Course: 2022/2023

Predictive Modeling

(16494)

Requirements (Subjects that are assumed to be known)

Calculus I and II
Linear Algebra
Programming
Probability and Data Analysis
Introduction to Statistical Modeling
Statistical Learning

* General competences
- CG1: Adequate knowledge and skills to analyse and synthesise basic problems related to engineering and data science, solve them and communicate them efficiently.
- CG4: Ability to solve technological, computational, mathematical and statistical problems that may arise in engineering and data science.
- CG5: Ability to solve mathematically formulated problems applied to different subjects, using numerical algorithms and computational techniques.
- CG6: Synthesise the conclusions obtained from the analyses carried out and present them clearly and convincingly, both written and orally.
* Transversal competences
- CT1: Ability to communicate knowledge orally and in writing, before a specialised and non-specialised public.
* Specific competences
- CE1: Ability to solve mathematical problems that may arise in engineering and data science. Ability to apply knowledge about: algebra; geometry; differential and integral calculation; numerical methods; numerical algorithm; statistics and optimisation.
- CE2: Properly identify problems of a predictive nature corresponding to certain objectives and data and use the basic results of regression analysis as the basic basis of prediction methods.
- CE5: Understand and handle fundamental concepts of probability and statistics and be able to represent and manipulate data to extract meaningful information from them.
- CE7: Understand the basic concepts of programming and ability to carry out programs aimed at data analysis.

Skills and learning outcomes

Description of contents: programme

This course is designed to give a panoramic view of several tools available for predictive modeling, at an introductory-intermediate level. This view covers in-depth the main concepts in linear models and gives an overview on their extensions.
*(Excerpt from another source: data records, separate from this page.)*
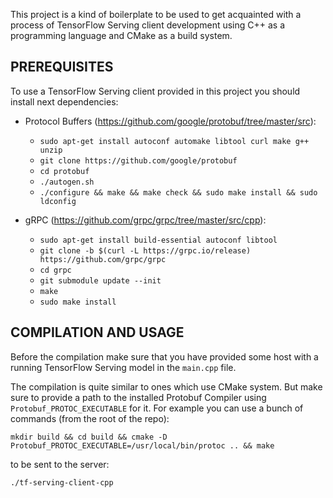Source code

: This project is a kind of boilerplate to be used to get acquainted
with a process of TensorFlow Serving client development
using C++ as a programming language and CMake as a build system.

PREREQUISITES
-

To use a TensorFlow Serving client provided in this project
you should install next dependencies:

* Protocol Buffers (https://github.com/google/protobuf/tree/master/src):
  * `sudo apt-get install autoconf automake libtool curl make g++ unzip`
  * `git clone https://github.com/google/protobuf`
  * `cd protobuf`
  * `./autogen.sh`
  * `./configure && make && make check && sudo make install && sudo ldconfig`
  
* gRPC (https://github.com/grpc/grpc/tree/master/src/cpp):
  * `sudo apt-get install build-essential autoconf libtool`
  * `git clone -b $(curl -L https://grpc.io/release) https://github.com/grpc/grpc`
  * `cd grpc`
  * `git submodule update --init`
  * `make`
  * `sudo make install`

COMPILATION AND USAGE
-

Before the compilation make sure that you have provided some host
with a running TensorFlow Serving model in the `main.cpp` file.

The compilation is quite similar to ones which use CMake system.
But make sure to provide a path to the installed Protobuf Compiler
using `Protobuf_PROTOC_EXECUTABLE` for it.
For example you can use a bunch of commands (from the root of the repo):

`mkdir build && cd build && cmake -D Protobuf_PROTOC_EXECUTABLE=/usr/local/bin/protoc .. && make`

to be sent to the server:

`./tf-serving-client-cpp`
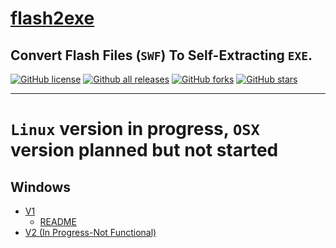 # [flash2exe](https://CoffeeCoder1.github.io/flash2exe/)
## Convert Flash Files (`SWF`) To Self-Extracting `EXE`.

[![GitHub license](https://img.shields.io/github/license/CoffeeCoder1/flash2exe.svg)](/LICENSE) [![Github all releases](https://img.shields.io/github/downloads/CoffeeCoder1/flash2exe/total.svg)](https://github.com/CoffeeCoder1/flash2exe) [![GitHub forks](https://img.shields.io/github/forks/CoffeeCoder1/flash2exe.svg?label=Fork&maxAge=2592000)](https://GitHub.com/CoffeeCoder1/flash2exe/network/) [![GitHub stars](https://img.shields.io/github/stars/CoffeeCoder1/flash2exe.svg?label=Star&maxAge=2592000)](https://GitHub.com/CoffeeCoder1/flash2exe/stargazers/)

---

# `Linux` version in progress, `OSX` version planned but not started

## Windows

* [V1](/Windows/V1/)
  * [README](/Windows/V1/README.md)
* [V2 (In Progress-Not Functional)](/Windows/V2/)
The focus is placed on providing the main insights on the statistical/mathematical foundations of the models and on showing the effective implementation of the methods through the use of the statistical software R.
1. Introduction
1.1. Course overview
1.2. Review on probability
1.3. Random vectors
1.4. Review on statistical inference
1.5. What is predictive modeling?
2. Simple linear regression
2.1. Model formulation and estimation
2.2. Assumptions of the model
2.3. Inference for model parameters
2.4. Prediction
2.5. ANOVA and model fit
3. Multiple linear regression
3.1. Model formulation and estimation
3.2. Assumptions of the models
3.3. Inference for model parameters
3.4. ANOVA and model fit
3.5. Model selection
3.6. Handling nonlinear relationships
3.7. Use of qualitative predictors
3.8. Model diagnostics and multicollinearity
4. Linear regression extensions
4.1. Review on principal component analysis
4.2. Principal components regression
4.3. Partial least squares regression
4.4. Regularized linear models
4.5. Ridge and lasso regression
5. Logistic regression
5.1. Model formulation and interpretation
5.2. Maximum likelihood estimation
5.3. Inference for model parameters
5.4. Model selection and multicollinearity
5.5. Regularized logistic models
The program is subject to minor modifications due to the course development and/or academic calendar.

Learning activities and methodology

The lessons primarily consist of theoretical expositions on the statistical methods of the course. These are complemented with illustrative examples. The laboratories are designed to carry out exercises and case studies that elaborate on the practical usage of the seen methods. The implementation of the methods is done with the statistical language R.

Assessment System

- % end-of-term-examination 60
- % of continuous assessment (assigments, laboratory, practicals...) 40

Basic Bibliography

- James, G., Witten, D., Hastie, T., and Tibshirani, R.. An Introduction to Statistical Learning. Springer-Verlag. 2013
- Papoulis, A. and Pillai, S. U.. Probability, Random Variables, and Stochastic Processes. McGraw-Hill. 2002

Additional Bibliography

- Hastie, T., Tibshirani, R., and Friedman, J.. The Elements of Statistical Learning. Springer. 2013
- Kuhn, M. and Johnson, K.. Applied Predictive Modeling. Springer. 2013
- Panaretos, V. M.. Statistics for Mathematicians. Springer. 2016
- Peña, D.. Regresión y Diseño de Experimentos. Alianza Editorial. 2002
- Seber, G. A. F.. Linear Regression Analysis. John Wiley & Sons. 1977
- Wood, S. N.. Generalized Additive Models: An Introduction with R. Chapman & Hall/CRC. 2006

The course syllabus may change due academic events or other reasons.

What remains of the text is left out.